In Massachusetts, a bill that would require cities to share their take of tax and other related revenues from casinos with wards in those respective cities has been filed by State Rep. Bud Williams (pictured, below).
According to MassLive…
The Democratic member of the Massachusetts House of Representatives said that the $950 million MGM Springfield project had been supported by the entire city and “accordingly, the entire city should reap the benefits of equal funding with a concentration on public safety.”
Payments in lieu of taxes (PILOT) for Category 1 casinos, which includes Wynn Resorts‘ $2.5 billion Encore Boston Harbor currently under construction in the city of Everett and MGM Resorts International‘s hotel and casino complex situated in the heart of Springfield’s Metro Center, and property tax payments are targeted in Williams’ bill. Springfield has eight wards and Everett six.
Encore Boston Harbor has a planned opening date of June 24, 2019.
Each ward benefit equally:
Prior to the casino’s opening on August 28, 2018, Williams proposed that all city neighborhoods benefit equally from the estimated $25 million MGM Springfield will be paying the city annually over a 40-year period. The casino at the time having already made an upfront payment of nearly $14 million to Springfield for the 2019 fiscal year, Williams proposed then that each Ward receive $2.25 million from the tax agreement, according to WWLP.com 22News.
The representative of Massachusetts’ Eleventh Hampden state house district said that the bill’s intent is “to insure equal distribution of the gaming funds committed in the Host Agreement with MGM to each of the city’s Wards,” according to MassLive.
In a statement, Williams said…
“Each of the city’s neighborhoods should be protected the same way the downtown business district is being protected by our police department.
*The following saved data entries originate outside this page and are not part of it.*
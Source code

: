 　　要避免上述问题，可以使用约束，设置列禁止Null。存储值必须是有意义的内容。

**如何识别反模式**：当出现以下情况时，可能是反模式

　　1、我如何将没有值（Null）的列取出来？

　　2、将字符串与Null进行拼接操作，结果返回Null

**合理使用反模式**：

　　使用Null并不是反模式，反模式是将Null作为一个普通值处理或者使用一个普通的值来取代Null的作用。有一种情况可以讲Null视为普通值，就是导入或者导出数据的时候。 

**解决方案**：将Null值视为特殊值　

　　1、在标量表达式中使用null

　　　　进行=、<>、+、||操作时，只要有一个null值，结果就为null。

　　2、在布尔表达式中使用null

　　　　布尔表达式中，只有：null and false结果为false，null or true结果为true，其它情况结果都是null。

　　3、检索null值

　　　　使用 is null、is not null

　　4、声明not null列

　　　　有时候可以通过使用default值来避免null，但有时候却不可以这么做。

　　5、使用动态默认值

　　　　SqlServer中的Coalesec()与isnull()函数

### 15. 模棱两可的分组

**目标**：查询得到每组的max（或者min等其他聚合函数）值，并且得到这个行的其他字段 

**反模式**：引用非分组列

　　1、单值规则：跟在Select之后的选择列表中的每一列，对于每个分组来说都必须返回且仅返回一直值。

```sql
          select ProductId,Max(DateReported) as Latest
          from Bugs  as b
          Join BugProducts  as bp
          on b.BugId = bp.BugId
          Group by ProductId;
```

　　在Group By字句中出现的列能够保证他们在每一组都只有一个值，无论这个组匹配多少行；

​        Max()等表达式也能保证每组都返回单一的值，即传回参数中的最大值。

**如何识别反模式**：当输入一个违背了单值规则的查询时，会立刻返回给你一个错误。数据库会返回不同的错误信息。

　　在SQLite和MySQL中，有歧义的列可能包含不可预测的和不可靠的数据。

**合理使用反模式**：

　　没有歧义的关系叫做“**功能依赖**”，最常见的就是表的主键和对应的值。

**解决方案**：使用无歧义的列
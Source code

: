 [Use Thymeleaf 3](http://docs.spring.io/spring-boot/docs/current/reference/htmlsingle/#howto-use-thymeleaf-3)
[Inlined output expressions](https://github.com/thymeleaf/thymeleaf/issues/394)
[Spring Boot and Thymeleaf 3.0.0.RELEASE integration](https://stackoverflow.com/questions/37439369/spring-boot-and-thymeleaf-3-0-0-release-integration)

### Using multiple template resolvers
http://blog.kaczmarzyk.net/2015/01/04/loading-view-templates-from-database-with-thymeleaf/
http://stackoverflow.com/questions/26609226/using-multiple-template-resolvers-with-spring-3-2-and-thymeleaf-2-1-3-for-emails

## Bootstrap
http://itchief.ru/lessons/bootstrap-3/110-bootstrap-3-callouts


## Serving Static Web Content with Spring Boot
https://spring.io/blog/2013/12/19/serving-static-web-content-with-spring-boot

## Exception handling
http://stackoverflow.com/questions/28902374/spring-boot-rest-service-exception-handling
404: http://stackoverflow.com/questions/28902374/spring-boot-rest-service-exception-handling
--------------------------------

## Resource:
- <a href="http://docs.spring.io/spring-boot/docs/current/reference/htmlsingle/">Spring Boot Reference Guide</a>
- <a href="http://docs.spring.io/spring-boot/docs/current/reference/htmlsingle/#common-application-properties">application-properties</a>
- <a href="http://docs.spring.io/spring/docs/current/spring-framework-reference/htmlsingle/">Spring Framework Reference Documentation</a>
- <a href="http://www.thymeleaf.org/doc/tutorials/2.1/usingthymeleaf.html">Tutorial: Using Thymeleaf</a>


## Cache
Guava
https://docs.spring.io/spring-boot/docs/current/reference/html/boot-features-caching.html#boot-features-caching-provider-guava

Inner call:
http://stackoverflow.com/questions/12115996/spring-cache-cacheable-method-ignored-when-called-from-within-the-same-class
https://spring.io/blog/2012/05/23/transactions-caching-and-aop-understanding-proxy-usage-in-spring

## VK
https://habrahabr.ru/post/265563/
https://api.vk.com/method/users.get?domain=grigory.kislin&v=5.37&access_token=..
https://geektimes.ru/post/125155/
Police sub stations will go a long way to insure safety in each of the city’s neighborhoods.”
In response to that, Springfield’s Mayor, Domenic J. Sarno, reportedly communicated that all areas of the city are addressed in the current budget.
Sarno added, “In preparation on the budget, there is consideration every year for the needs and services of every neighborhood in our city. Many of the projects that have been completed or underway across the city represent the concerns for every neighborhood.”
MGM Springfield is taxed on 25 percent of its gross gaming revenue. Those revenues are apportioned to various specific state funds as determined by state law. Under the terms of its host community agreement, in lieu of taxes, MGM makes payments to the city of about $17.6 million annually.
Williams’ bill calls for equal distribution of funds among the precincts or wards to bankroll projects “that provide for public safety facilities and personnel; promote economic development; or improve infrastructure within each particular ward or precinct of that municipality.”
The bill also reportedly requires that the mayor submit a line item budget of host agreement funds for the city’s wards to the City Council.
Williams reportedly said he is confident that the Governor, along with his colleagues in the Senate and House, “will see the benefits of this legislation and move for swift approval.”
After reporting nearly $27 million in gross gaming revenue in its first full month of operations, the MGM casino reportedly generated $21.2 million in revenues in November, which was approximately $1 million below the $22.2 million recorded in October 2018, according to the Massachusetts Gaming Commission.
From its August 2018 opening through December 2018, MGM Springfield has paid $25,370,738.71 (pdf) (25%) in state taxes.